┌──

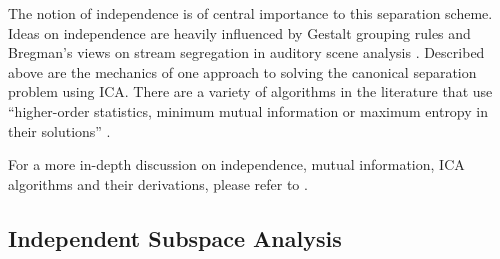 The notion of independence is of central importance to this separation
scheme. Ideas on independence are heavily influenced by Gestalt 
grouping rules and Bregman's views on stream segregation in auditory scene
analysis \cite{Bregman:90}\cite{Casey:2000}. Described above are the
mechanics of one approach to solving the canonical separation problem
using ICA. There are a variety of algorithms in the literature that
use ``higher-order statistics, minimum mutual information or maximum
entropy in their solutions'' \cite{Knuth:98}.

For a more in-depth discussion on independence, mutual information,
ICA algorithms and their derivations, please refer to \cite{Knuth:98}\cite{hyvarinen:99survey}\cite{smaragdis:97}\cite{Farid:99}\cite{Casey:2000}.

\vspace{5mm}
\subsection{Independent Subspace Analysis}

└──

### Task brief
Search the data above for the word "cite". Copy each line it is in.

### Result
analysis \cite{Bregman:90}\cite{Casey:2000}. Described above are the
entropy in their solutions'' \cite{Knuth:98}.
ICA algorithms and their derivations, please refer to \cite{Knuth:98}\cite{hyvarinen:99survey}\cite{smaragdis:97}\cite{Farid:99}\cite{Casey:2000}.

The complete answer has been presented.